## ENTRIES PROVIDED:

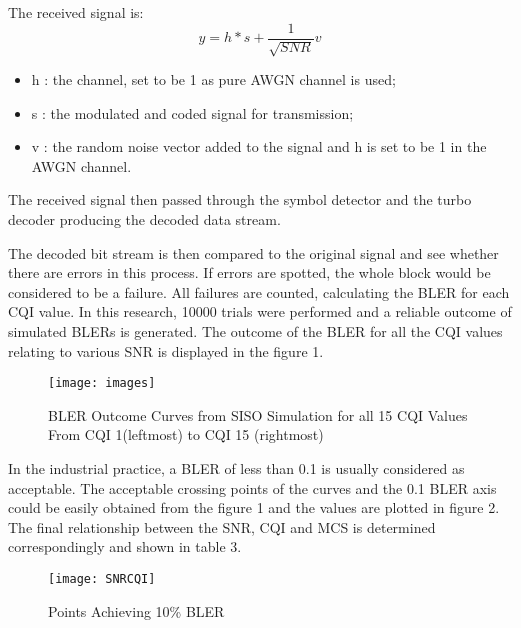 \documentclass[journal,comsoc]{IEEEtran}
\begin{document}
The received signal is:
\[y=h*s+\frac{1}{\sqrt{SNR}}v \]

\begin{itemize}
  \item h : the channel, set to be 1 as pure AWGN channel is used;
  \item s : the modulated and coded signal for transmission;
  \item v : the random noise vector added to the signal and h is set to be 1 in the AWGN channel.
\end{itemize}
The received signal then passed through the symbol detector and the turbo decoder producing the decoded data stream.

The decoded bit stream is then compared to the original signal and see whether there are errors in this process. If errors are spotted, the whole block would be considered to be a failure. All failures are counted, calculating the BLER for each CQI value. In this research, 10000 trials were performed and a reliable outcome of simulated BLERs is generated. The outcome of the BLER for all the CQI values relating to various SNR is displayed in the figure 1.
\begin{figure}[!h]
    \centering
    \captionsetup{justification=centering}
    \label{fig_parabola}
	\texttt{[image: images]}
	\centering
	\caption{BLER Outcome Curves from SISO Simulation for all 15 CQI Values
From CQI 1(leftmost) to CQI 15 (rightmost)}
\end{figure}

In the industrial practice, a BLER of less than 0.1 is usually considered as acceptable. The acceptable crossing points of the curves and the 0.1 BLER axis could be easily obtained from the figure 1 and the values are plotted in figure 2. The final relationship between the SNR, CQI and MCS is determined correspondingly and shown in table 3.
\begin{figure}[!h]
    \centering
    \captionsetup{justification=centering}
    \label{fig_parabola}
	\texttt{[image: SNRCQI]}
	\centering
	\caption{Points Achieving 10\% BLER}
\end{figure}
\end{document}
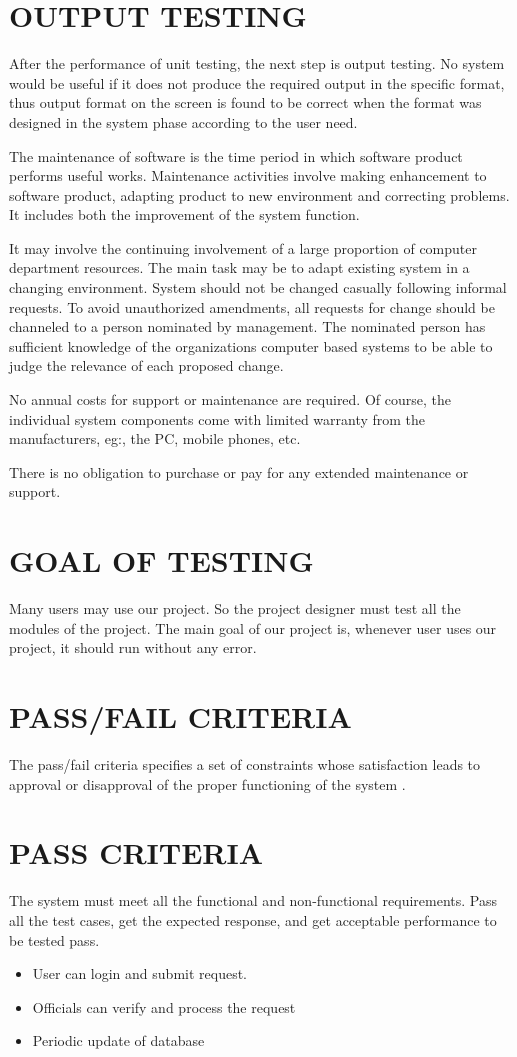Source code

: \documentclass[12pt,a4paper,oneside]{report}
\begin{document}
{\section{OUTPUT TESTING}
\par After the performance of unit testing, the next step is output testing. No system would be useful if it does not produce the required output in the specific format, thus output format on the screen is found to be correct when the format was designed in the system phase according to the user need.\\
\par The maintenance of software is the time period in which software product performs useful works. Maintenance activities involve making enhancement to software product, adapting product to new environment and correcting problems. It includes both the improvement of the system function.
\par It may involve the continuing involvement of a large proportion of computer department resources. The main task may be to adapt existing system in a changing environment. System should not be changed casually following informal requests. To avoid unauthorized amendments, all requests for change should be channeled to a person nominated by management. The nominated person has sufficient knowledge of the organizations computer based systems to be able to judge the relevance of each proposed change.
\par No annual costs for support or maintenance are required. Of course, the individual system components come with limited warranty from the manufacturers, eg:, the PC, mobile phones, etc.
\par There is no obligation to purchase or pay for any extended maintenance or support.
\section{GOAL OF TESTING}
\par Many users may use our project. So the project designer must test all the modules of the project. The main goal of our project is, whenever user uses our project, it should run without any error.
\section{PASS/FAIL CRITERIA}
The pass/fail criteria specifies a set of constraints whose satisfaction leads to approval or disapproval of the proper functioning of the system .
\section{PASS CRITERIA}
\par The system must meet all the functional and non-functional requirements. Pass all the test cases, get the expected response, and get acceptable performance to be tested pass.
\begin{itemize}
\item	User can login and submit request.
\item	Officials can verify and process the request
\item	Periodic update of database
\end{itemize}
}
\end{document}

## EXERCISE:
Search the lines above for the string "support" and copy each line that has it.

## EXERCISE RESULT:
\par No annual costs for support or maintenance are required. Of course, the individual system components come with limited warranty from the manufacturers, eg:, the PC, mobile phones, etc.
\par There is no obligation to purchase or pay for any extended maintenance or support.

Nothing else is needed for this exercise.